Know How Your Medicare Supplement Insurance Plans Are Priced

One of the criteria applied by most people when choosing Medigap policies is usually price. People want to go for what is most affordable to them while at the same time offering the most benefits. There are 10 available Medicare Supplement Plans to choose from and plans with the highest benefits usually cost the most. Even though the premiums for a certain Aetna Medicare supplement plans may vary from State to State, the benefits for each are similar in all states. When it comes to determining the price of each policy, the Insurer applies a different method to each policy depending on some factors. This determines how much one pays for their policy and whether or not these premiums will increase they age.

Medigap Pricing Methods for Different Policies

Generally, three methods of pricing are usually applied

  1. Community Rated
  2. Issue Age Rated
  3. Attained Age Rated

It is very important to understand these three so that you can know which are the nest Medicare Supplement Plans to invest in. Some policies start off cheap then become unmanageable as you age. This leaves you with a mountain of debt in your old age or without a Medigap Cover when you actually need one. Here is how each of these methods works in simple terms.

Community Rated Pricing

This method is also called the no-age-rated pricing method. In this sort of Medigap Pricing, the premiums are the same for everyone. Age does not matter or count towards anything. Someone that buys a Medigap Policy Part D at 78 will pay the same premiums as someone that buys the same policy when they turn 65. The premiums do not go up as you age. However, they are affected by issues like inflation and economic stability.

Issue Age Rated Pricing

This is also known as the Entry Age Rated pricing method. It works by basing your premiums to the age you are at the point of buying your Medigap Policy. As such, older people tend to pay more for their policies that people that buy them when they are younger. If we consider the same scenario as the one above, then the person that bought the policy at age 78 will definitely pay a higher premium that the person who got theirs at 65. However, once set, age will not affect the premium, later on, only issues out of your control like inflation.

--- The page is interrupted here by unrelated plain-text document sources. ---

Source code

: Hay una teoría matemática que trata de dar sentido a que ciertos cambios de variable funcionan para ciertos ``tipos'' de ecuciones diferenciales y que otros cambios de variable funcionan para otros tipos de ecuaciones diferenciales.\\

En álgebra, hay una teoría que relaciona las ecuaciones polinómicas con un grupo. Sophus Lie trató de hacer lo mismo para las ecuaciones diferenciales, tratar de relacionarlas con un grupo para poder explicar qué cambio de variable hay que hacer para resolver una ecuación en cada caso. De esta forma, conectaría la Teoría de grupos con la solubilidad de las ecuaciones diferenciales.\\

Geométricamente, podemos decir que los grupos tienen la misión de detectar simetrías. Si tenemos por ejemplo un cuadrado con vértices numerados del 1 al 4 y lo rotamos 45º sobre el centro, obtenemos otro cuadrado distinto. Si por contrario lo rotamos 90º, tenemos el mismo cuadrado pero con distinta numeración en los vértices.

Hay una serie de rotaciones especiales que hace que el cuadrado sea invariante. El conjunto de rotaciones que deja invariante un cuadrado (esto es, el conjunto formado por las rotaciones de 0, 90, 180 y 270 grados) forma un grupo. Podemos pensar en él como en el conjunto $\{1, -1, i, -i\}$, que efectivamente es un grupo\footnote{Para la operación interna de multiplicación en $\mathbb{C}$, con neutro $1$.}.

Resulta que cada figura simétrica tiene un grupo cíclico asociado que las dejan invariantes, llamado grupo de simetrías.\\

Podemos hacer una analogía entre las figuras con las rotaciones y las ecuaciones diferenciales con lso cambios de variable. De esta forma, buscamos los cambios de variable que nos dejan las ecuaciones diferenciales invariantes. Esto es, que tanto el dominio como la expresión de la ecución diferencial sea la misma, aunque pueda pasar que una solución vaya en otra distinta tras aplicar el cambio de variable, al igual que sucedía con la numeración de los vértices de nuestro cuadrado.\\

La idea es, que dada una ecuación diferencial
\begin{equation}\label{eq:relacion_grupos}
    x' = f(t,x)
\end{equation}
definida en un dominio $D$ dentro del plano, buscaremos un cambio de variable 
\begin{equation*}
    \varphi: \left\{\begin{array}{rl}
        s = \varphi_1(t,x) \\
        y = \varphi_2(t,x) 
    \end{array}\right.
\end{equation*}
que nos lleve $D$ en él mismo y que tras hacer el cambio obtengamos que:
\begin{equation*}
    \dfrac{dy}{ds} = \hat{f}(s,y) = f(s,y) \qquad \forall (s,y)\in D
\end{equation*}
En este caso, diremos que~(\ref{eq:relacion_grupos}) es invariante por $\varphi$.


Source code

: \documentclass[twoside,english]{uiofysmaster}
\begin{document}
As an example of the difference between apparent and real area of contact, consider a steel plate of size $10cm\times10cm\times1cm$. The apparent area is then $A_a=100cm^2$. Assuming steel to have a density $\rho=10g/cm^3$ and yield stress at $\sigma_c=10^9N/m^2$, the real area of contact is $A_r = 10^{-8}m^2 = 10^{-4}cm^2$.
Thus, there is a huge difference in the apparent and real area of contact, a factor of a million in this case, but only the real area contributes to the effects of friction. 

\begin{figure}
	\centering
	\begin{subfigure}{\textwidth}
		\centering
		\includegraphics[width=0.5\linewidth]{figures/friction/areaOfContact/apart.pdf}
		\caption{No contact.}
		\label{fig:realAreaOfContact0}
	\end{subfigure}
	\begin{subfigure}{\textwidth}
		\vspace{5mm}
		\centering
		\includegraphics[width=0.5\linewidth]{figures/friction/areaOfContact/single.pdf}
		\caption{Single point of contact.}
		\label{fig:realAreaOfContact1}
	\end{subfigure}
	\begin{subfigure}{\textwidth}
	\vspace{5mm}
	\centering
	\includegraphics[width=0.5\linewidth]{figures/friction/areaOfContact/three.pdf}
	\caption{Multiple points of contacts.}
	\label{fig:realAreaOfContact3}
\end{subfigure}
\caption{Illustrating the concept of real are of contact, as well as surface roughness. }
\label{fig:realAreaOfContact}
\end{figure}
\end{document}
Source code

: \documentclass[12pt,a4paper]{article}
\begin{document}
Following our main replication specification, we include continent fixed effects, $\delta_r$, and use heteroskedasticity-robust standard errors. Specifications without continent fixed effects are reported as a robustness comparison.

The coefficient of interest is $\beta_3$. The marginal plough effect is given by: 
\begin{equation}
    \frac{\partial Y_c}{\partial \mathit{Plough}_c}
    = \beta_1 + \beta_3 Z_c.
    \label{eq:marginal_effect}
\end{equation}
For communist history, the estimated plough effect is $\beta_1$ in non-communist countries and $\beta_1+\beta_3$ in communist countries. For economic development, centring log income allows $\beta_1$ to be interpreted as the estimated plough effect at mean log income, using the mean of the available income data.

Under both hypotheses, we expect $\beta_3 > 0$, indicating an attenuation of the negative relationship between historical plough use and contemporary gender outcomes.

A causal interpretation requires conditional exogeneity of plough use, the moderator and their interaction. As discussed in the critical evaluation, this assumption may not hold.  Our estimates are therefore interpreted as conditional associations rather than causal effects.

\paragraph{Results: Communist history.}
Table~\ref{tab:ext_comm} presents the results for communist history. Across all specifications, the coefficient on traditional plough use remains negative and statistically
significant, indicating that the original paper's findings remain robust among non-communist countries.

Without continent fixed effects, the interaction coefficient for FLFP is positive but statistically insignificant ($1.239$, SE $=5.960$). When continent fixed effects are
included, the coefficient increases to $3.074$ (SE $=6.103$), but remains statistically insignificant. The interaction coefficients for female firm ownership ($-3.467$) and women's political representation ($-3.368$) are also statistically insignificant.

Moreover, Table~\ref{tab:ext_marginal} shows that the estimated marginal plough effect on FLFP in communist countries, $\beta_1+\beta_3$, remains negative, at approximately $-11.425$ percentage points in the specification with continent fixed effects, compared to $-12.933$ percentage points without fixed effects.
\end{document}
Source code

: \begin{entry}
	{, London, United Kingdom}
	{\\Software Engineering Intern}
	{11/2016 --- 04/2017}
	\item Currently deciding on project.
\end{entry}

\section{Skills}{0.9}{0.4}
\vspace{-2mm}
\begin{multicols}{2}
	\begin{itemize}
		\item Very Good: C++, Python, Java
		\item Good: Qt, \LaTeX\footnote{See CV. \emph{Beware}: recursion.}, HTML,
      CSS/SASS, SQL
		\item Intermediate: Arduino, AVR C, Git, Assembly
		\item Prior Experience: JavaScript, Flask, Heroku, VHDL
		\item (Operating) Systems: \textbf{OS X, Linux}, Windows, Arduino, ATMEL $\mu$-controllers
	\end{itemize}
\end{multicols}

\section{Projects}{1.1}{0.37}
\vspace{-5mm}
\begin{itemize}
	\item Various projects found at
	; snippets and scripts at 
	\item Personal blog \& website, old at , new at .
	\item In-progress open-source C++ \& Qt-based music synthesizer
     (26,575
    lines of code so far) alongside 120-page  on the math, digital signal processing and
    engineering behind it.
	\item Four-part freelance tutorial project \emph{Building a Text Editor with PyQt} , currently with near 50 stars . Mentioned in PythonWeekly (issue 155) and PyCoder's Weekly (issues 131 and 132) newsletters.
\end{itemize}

Attained Age Rated Pricing

This method calculated your premiums based on your current age, that is, the age you have attained at that moment in time. The duration you have had the policy for does not really matter. In the above case, the person paying the policy at 78 will definitely pay more than the one buying it at 65. However, each year, both of their premiums will increase by a certain value. Such a policy will always be the least costly at 65 but will be bleeding you dry by the time you get to your late 70s. the increments begin around the time you turn 68 and increment by around 1.5% up to 5% each year. There are some extreme policies that even increment twice annually. These are the policies you should always avoid.